Exercise prompt> Locate the string "will" in the listing below. Copy every line where it is found.

Information shown>
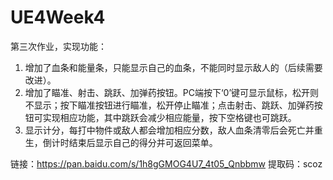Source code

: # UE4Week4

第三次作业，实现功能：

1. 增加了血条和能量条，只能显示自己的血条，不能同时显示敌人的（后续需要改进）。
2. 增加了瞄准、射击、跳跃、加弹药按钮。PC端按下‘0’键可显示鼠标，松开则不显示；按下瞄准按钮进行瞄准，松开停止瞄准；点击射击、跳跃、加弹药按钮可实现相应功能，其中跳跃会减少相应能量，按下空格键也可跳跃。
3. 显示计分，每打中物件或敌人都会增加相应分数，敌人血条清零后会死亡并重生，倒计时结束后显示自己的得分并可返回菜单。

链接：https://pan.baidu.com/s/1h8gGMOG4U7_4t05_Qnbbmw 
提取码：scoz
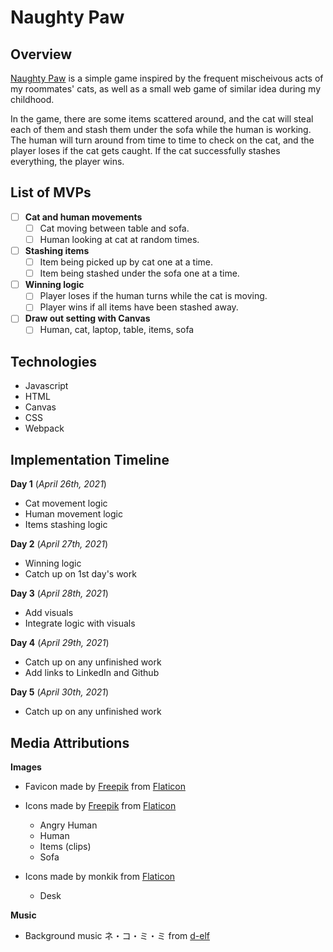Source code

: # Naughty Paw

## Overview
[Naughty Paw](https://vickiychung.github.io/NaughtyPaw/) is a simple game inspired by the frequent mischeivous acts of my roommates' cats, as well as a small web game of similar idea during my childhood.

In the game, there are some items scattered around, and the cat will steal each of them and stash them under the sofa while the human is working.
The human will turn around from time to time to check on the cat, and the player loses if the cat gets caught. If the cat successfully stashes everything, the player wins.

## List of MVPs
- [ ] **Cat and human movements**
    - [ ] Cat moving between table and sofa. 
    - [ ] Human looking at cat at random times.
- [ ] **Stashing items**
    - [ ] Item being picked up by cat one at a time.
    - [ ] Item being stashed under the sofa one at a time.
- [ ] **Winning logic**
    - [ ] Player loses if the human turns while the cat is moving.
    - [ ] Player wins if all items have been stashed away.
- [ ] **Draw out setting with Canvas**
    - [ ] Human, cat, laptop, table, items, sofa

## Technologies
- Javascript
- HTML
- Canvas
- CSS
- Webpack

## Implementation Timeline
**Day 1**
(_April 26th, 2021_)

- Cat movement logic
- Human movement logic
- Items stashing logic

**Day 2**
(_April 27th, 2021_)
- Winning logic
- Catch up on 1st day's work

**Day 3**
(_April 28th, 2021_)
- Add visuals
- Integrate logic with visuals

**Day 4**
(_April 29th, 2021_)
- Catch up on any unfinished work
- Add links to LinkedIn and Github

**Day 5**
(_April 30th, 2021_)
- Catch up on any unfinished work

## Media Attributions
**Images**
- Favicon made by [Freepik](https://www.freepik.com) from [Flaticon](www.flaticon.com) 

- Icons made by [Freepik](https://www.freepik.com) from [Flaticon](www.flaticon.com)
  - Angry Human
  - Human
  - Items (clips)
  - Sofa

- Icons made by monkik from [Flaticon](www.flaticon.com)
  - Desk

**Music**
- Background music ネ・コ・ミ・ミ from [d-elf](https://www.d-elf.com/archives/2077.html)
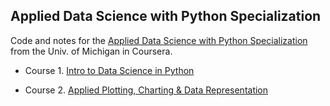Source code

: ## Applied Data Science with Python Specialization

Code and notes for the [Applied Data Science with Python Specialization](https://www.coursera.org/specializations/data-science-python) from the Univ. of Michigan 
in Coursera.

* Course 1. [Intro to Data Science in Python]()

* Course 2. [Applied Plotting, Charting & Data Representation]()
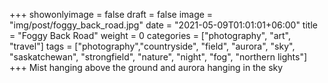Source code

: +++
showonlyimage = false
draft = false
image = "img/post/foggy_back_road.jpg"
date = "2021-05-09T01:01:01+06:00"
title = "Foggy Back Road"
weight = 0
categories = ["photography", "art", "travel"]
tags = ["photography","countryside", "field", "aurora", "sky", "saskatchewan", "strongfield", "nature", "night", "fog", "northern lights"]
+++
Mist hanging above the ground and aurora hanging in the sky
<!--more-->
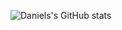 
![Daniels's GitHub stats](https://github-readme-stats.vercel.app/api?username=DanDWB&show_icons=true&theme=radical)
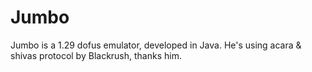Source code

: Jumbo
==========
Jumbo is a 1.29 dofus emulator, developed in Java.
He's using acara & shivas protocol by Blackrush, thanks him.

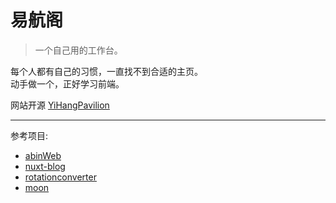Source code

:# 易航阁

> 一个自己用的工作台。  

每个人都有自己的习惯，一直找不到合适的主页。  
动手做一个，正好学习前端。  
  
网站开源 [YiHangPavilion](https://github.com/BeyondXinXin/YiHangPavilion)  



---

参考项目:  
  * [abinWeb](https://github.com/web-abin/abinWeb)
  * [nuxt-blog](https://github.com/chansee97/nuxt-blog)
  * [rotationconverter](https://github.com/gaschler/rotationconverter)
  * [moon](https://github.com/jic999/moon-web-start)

Written solution>
In the game, there are some items scattered around, and the cat will steal each of them and stash them under the sofa while the human is working.
The human will turn around from time to time to check on the cat, and the player loses if the cat gets caught. If the cat successfully stashes everything, the player wins.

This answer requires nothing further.